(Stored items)
· · · · ·

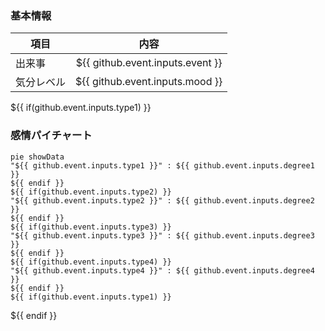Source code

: ### 基本情報
| 項目 | 内容 |
| --- | :---: |
| 出来事 | ${{ github.event.inputs.event }} |
| 気分レベル | ${{ github.event.inputs.mood }} |

${{ if(github.event.inputs.type1) }}
### 感情パイチャート
```mermaid
pie showData
"${{ github.event.inputs.type1 }}" : ${{ github.event.inputs.degree1 }}
${{ endif }}
${{ if(github.event.inputs.type2) }}
"${{ github.event.inputs.type2 }}" : ${{ github.event.inputs.degree2 }}
${{ endif }}
${{ if(github.event.inputs.type3) }}
"${{ github.event.inputs.type3 }}" : ${{ github.event.inputs.degree3 }}
${{ endif }}
${{ if(github.event.inputs.type4) }}
"${{ github.event.inputs.type4 }}" : ${{ github.event.inputs.degree4 }}
${{ endif }}
${{ if(github.event.inputs.type1) }}
```
${{ endif }}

· · · · ·

Problem statement:
Would you please output each record exactly, leaving the images out?

Exercise solution:
Source code

: ### 基本情報
| 項目 | 内容 |
| --- | :---: |
| 出来事 | ${{ github.event.inputs.event }} |
| 気分レベル | ${{ github.event.inputs.mood }} |

${{ if(github.event.inputs.type1) }}
### 感情パイチャート
```mermaid
pie showData
"${{ github.event.inputs.type1 }}" : ${{ github.event.inputs.degree1 }}
${{ endif }}
${{ if(github.event.inputs.type2) }}
"${{ github.event.inputs.type2 }}" : ${{ github.event.inputs.degree2 }}
${{ endif }}
${{ if(github.event.inputs.type3) }}
"${{ github.event.inputs.type3 }}" : ${{ github.event.inputs.degree3 }}
${{ endif }}
${{ if(github.event.inputs.type4) }}
"${{ github.event.inputs.type4 }}" : ${{ github.event.inputs.degree4 }}
${{ endif }}
${{ if(github.event.inputs.type1) }}
```
${{ endif }}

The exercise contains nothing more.